1 min read 261 words Updated May 10, 2026 Created Feb 25, 2025
##cloudflare##perl

Cloudflare dynamic DNS and booleans

Cloudflare have an API that allows DNS records to be updated — assuming you use Cloudflare to manage your DNS records.

If not, look away now.

Using curl you make a PUT request to a particular URL, supplying authentication details in the form of an email and the API key. There are further details online; for example, here.

Part of the request is submitted in JSON format. Not a problem except for the need to submit a boolean true value for one of the records. This turned out to be more problematic than I expected using Perl.

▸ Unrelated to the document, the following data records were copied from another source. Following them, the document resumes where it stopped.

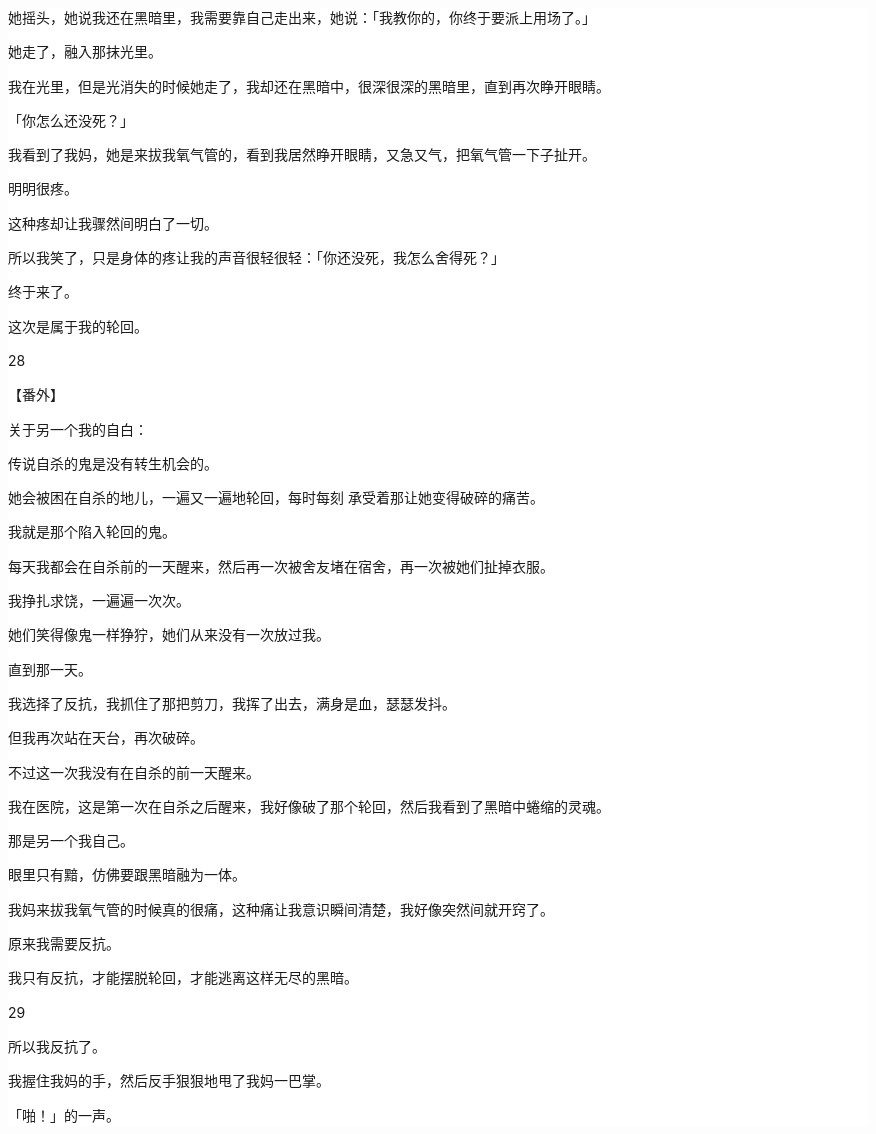 她摇头，她说我还在黑暗里，我需要靠自己走出来，她说：「我教你的，你终于要派上用场了。」

她走了，融入那抹光里。

我在光里，但是光消失的时候她走了，我却还在黑暗中，很深很深的黑暗里，直到再次睁开眼睛。

「你怎么还没死？」

我看到了我妈，她是来拔我氧气管的，看到我居然睁开眼睛，又急又气，把氧气管一下子扯开。

明明很疼。

这种疼却让我骤然间明白了一切。

所以我笑了，只是身体的疼让我的声音很轻很轻：「你还没死，我怎么舍得死？」

终于来了。

这次是属于我的轮回。

28

【番外】

关于另一个我的自白：

传说自杀的鬼是没有转生机会的。

她会被困在自杀的地儿，一遍又一遍地轮回，每时每刻     承受着那让她变得破碎的痛苦。

我就是那个陷入轮回的鬼。

每天我都会在自杀前的一天醒来，然后再一次被舍友堵在宿舍，再一次被她们扯掉衣服。

我挣扎求饶，一遍遍一次次。

她们笑得像鬼一样狰狞，她们从来没有一次放过我。

直到那一天。

我选择了反抗，我抓住了那把剪刀，我挥了出去，满身是血，瑟瑟发抖。

但我再次站在天台，再次破碎。

不过这一次我没有在自杀的前一天醒来。

我在医院，这是第一次在自杀之后醒来，我好像破了那个轮回，然后我看到了黑暗中蜷缩的灵魂。

那是另一个我自己。

眼里只有黯，仿佛要跟黑暗融为一体。

我妈来拔我氧气管的时候真的很痛，这种痛让我意识瞬间清楚，我好像突然间就开窍了。

原来我需要反抗。

我只有反抗，才能摆脱轮回，才能逃离这样无尽的黑暗。

29

所以我反抗了。

我握住我妈的手，然后反手狠狠地甩了我妈一巴掌。

「啪！」的一声。
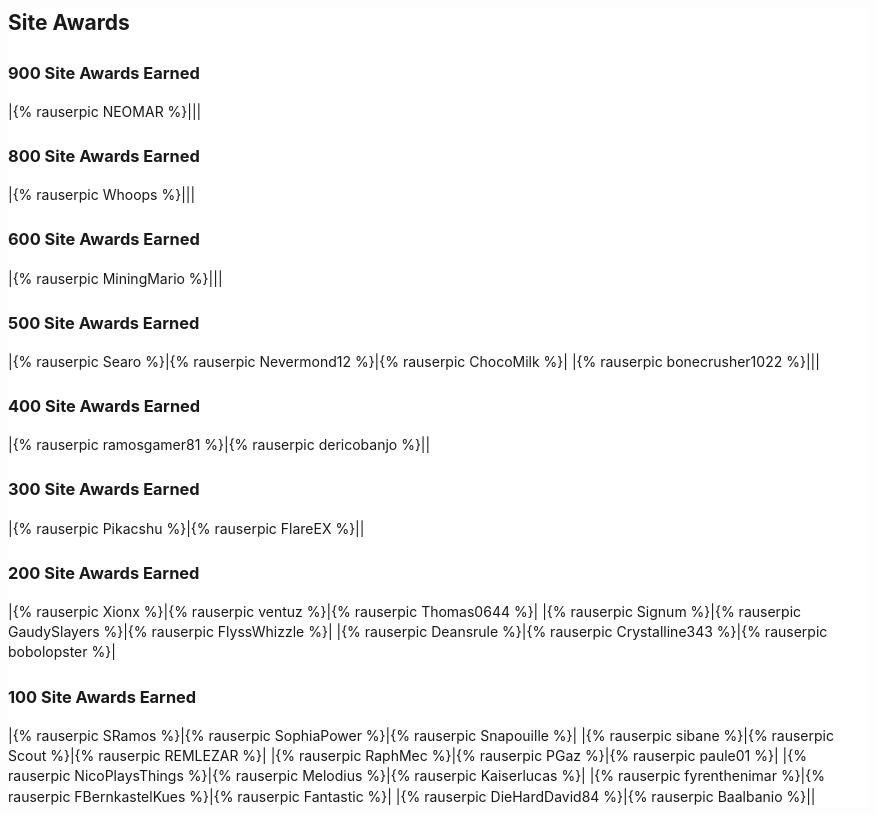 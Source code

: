 ## Site Awards

### 900 Site Awards Earned

|{% rauserpic NEOMAR %}|||

### 800 Site Awards Earned

|{% rauserpic Whoops %}|||

### 600 Site Awards Earned

|{% rauserpic MiningMario %}|||

### 500 Site Awards Earned

|{% rauserpic Searo %}|{% rauserpic Nevermond12 %}|{% rauserpic ChocoMilk %}|
|{% rauserpic bonecrusher1022 %}|||

### 400 Site Awards Earned

|{% rauserpic ramosgamer81 %}|{% rauserpic dericobanjo %}||

### 300 Site Awards Earned

|{% rauserpic Pikacshu %}|{% rauserpic FlareEX %}||

### 200 Site Awards Earned

|{% rauserpic Xionx %}|{% rauserpic ventuz %}|{% rauserpic Thomas0644 %}|
|{% rauserpic Signum %}|{% rauserpic GaudySlayers %}|{% rauserpic FlyssWhizzle %}|
|{% rauserpic Deansrule %}|{% rauserpic Crystalline343 %}|{% rauserpic bobolopster %}|

### 100 Site Awards Earned

|{% rauserpic SRamos %}|{% rauserpic SophiaPower %}|{% rauserpic Snapouille %}|
|{% rauserpic sibane %}|{% rauserpic Scout %}|{% rauserpic REMLEZAR %}|
|{% rauserpic RaphMec %}|{% rauserpic PGaz %}|{% rauserpic paule01 %}|
|{% rauserpic NicoPlaysThings %}|{% rauserpic Melodius %}|{% rauserpic Kaiserlucas %}|
|{% rauserpic fyrenthenimar %}|{% rauserpic FBernkastelKues %}|{% rauserpic Fantastic %}|
|{% rauserpic DieHardDavid84 %}|{% rauserpic Baalbanio %}||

I use the JSON::Tiny module to convert a hash (key-value pairs) of data into JSON format to append to the PUT request. Any variant of 'true', escaped or not, caused Cloudflare to 'barf' and reject the dynamic DNS update.

And the answer is …

Use \1 as the value, which (together with \0) is a scalar reference, that indicates boolean true (and, for \0false, obviously).

So you start with a hash that looks something like this (some authentication bits removed for security):

my %json = (
  content => $ip,
  name    => 'geekery.theapiarist.org',
  proxied => \1,
  type    => 'A',
  comment => $comment,
  tags    => [],
  ttl     => 3600,
);

which, when dealt with by encode_json, returns:

{"comment":"Updated","content":"123.456.789.123","name":"geekery.theapiarist.org","proxied":true,"tags":[],"ttl":3600,"type":"A"}

Note the absence of quoting on the proxied entry.

Simple when you know how, which I didn't 😞, which is why it took me an hour and some Google-fu to find the answer.